Firstly I would like to rewrite a journalist's passage by simply substituting the word ‘EDL’ with ‘Islamists’. Here it is:
Don’t you realise that if Islamists got into power, free speech would be one of the first things to go?
Don’t these journalists know about Iran, Saudi Arabia, Pakistan, many Gulf States, and many other Islamic states both today and in the past? One journalist said that the EDL ‘has the power to say just about anything it wants’. The same is true of the upholders of Islam.
Many Muslims agree so much, on the surface, with tolerance, free speech and, at the moment, with the proposed legislation against ‘religious incitement’. This essentially means their free speech; tolerance towards Islam from non-Muslims; and legislation to protect Islam and Muslims from all criticism. Many Muslims are explicit about what they want from proposed legislation. Criticism against Islam and Muslims, no matter how inoffensive and well argued, is by definition ‘offensive’ – that favourite word of many Muslims. Many Muslims talk about laws against ‘religious hatred’. There’s more religious hatred and violence in that outrageous book, the Koran, than anything by Tarrantino or Peckingpa. (Have journalists read it or have they had its nice passages passed onto them by Muslims?) The Koran reminds me of Hitler's Mein Kampf. They are both anti-Semitic, repetitive and obsessive. And yet one is classed as a work of religion and the other one of politics. Only Mein Kampf is stigmatised. Religion seems to get away with all manner of perversities, as long as they are religious perversities. Perhaps I should class anti-Islamism as a religion!

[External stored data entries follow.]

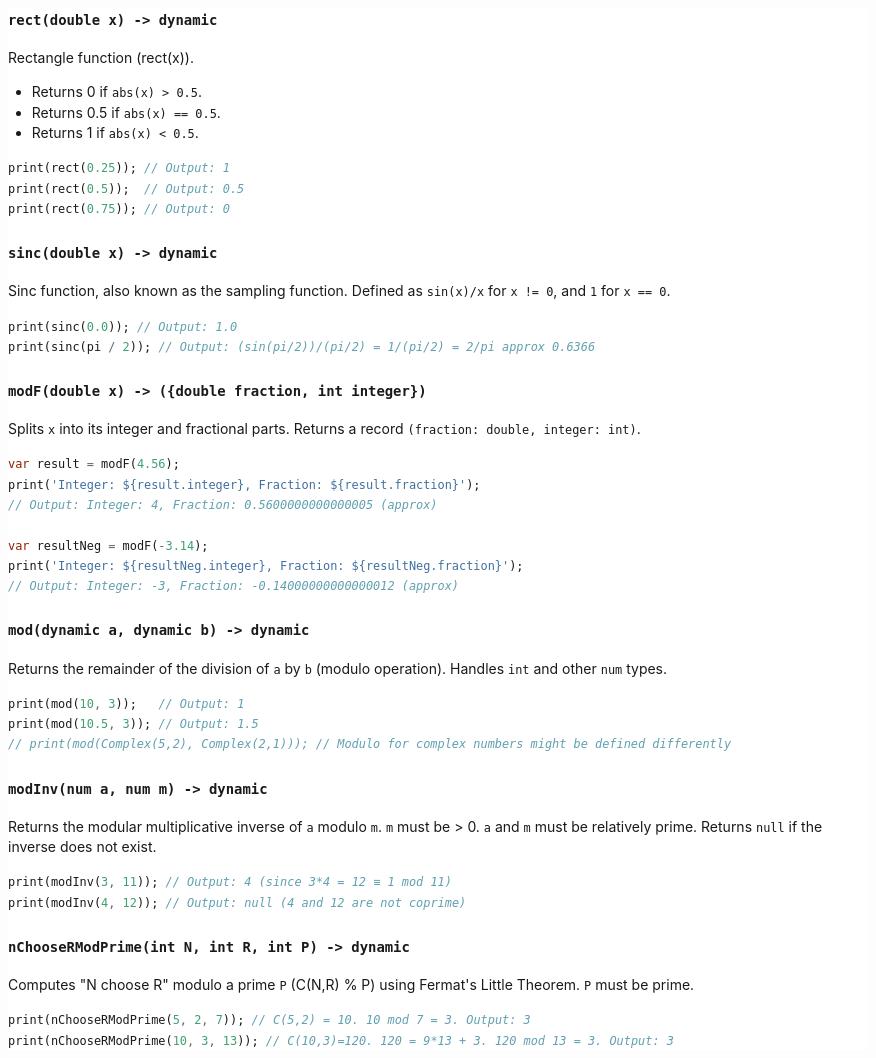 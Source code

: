 ### `rect(double x) -> dynamic`
Rectangle function (rect(x)).
- Returns 0 if `abs(x) > 0.5`.
- Returns 0.5 if `abs(x) == 0.5`.
- Returns 1 if `abs(x) < 0.5`.
```dart
print(rect(0.25)); // Output: 1
print(rect(0.5));  // Output: 0.5
print(rect(0.75)); // Output: 0
```

### `sinc(double x) -> dynamic`
Sinc function, also known as the sampling function. Defined as `sin(x)/x` for `x != 0`, and `1` for `x == 0`.
```dart
print(sinc(0.0)); // Output: 1.0
print(sinc(pi / 2)); // Output: (sin(pi/2))/(pi/2) = 1/(pi/2) = 2/pi approx 0.6366
```

### `modF(double x) -> ({double fraction, int integer})`
Splits `x` into its integer and fractional parts. Returns a record `(fraction: double, integer: int)`.
```dart
var result = modF(4.56);
print('Integer: ${result.integer}, Fraction: ${result.fraction}');
// Output: Integer: 4, Fraction: 0.5600000000000005 (approx)

var resultNeg = modF(-3.14);
print('Integer: ${resultNeg.integer}, Fraction: ${resultNeg.fraction}');
// Output: Integer: -3, Fraction: -0.14000000000000012 (approx)
```

### `mod(dynamic a, dynamic b) -> dynamic`
Returns the remainder of the division of `a` by `b` (modulo operation). Handles `int` and other `num` types.
```dart
print(mod(10, 3));   // Output: 1
print(mod(10.5, 3)); // Output: 1.5
// print(mod(Complex(5,2), Complex(2,1))); // Modulo for complex numbers might be defined differently
```

### `modInv(num a, num m) -> dynamic`
Returns the modular multiplicative inverse of `a` modulo `m`.
`m` must be > 0. `a` and `m` must be relatively prime. Returns `null` if the inverse does not exist.
```dart
print(modInv(3, 11)); // Output: 4 (since 3*4 = 12 ≡ 1 mod 11)
print(modInv(4, 12)); // Output: null (4 and 12 are not coprime)
```

### `nChooseRModPrime(int N, int R, int P) -> dynamic`
Computes "N choose R" modulo a prime `P` (C(N,R) % P) using Fermat's Little Theorem.
`P` must be prime.
```dart
print(nChooseRModPrime(5, 2, 7)); // C(5,2) = 10. 10 mod 7 = 3. Output: 3
print(nChooseRModPrime(10, 3, 13)); // C(10,3)=120. 120 = 9*13 + 3. 120 mod 13 = 3. Output: 3
```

I would like to write a piece for a regional newspaper about Islam. But I know that it will never happen. Perhaps that’s why they don’t respond to my stuff on Islam and Jihad. They are reasoned and well-argued. I haven't ever even received a one-word reply. Perhaps I should adopt that regional-journalese style in which I make very biased and strong political points, but intersperse them with references to Eastenders, fish ‘n’ chips and interjections of ‘Eh!’. Anila Baig, the Muslim writer for the Sun, adopts this rather clever and patronising tactic. (If a Muslim woman likes Pop Idol, then Islam can’t be that bad.)
So perhaps that’s why people support the EDL. They realise that institutions like the regional newspapers and other groups and individuals are essentially lying about Islam. Those non-Muslims who are naïve about Islam, or who are politically using Islam for their own non-Islamic ends (extreme leftists and liberals), are feeding the EDL. Don’t join the anti-'Islamophobia' chorus.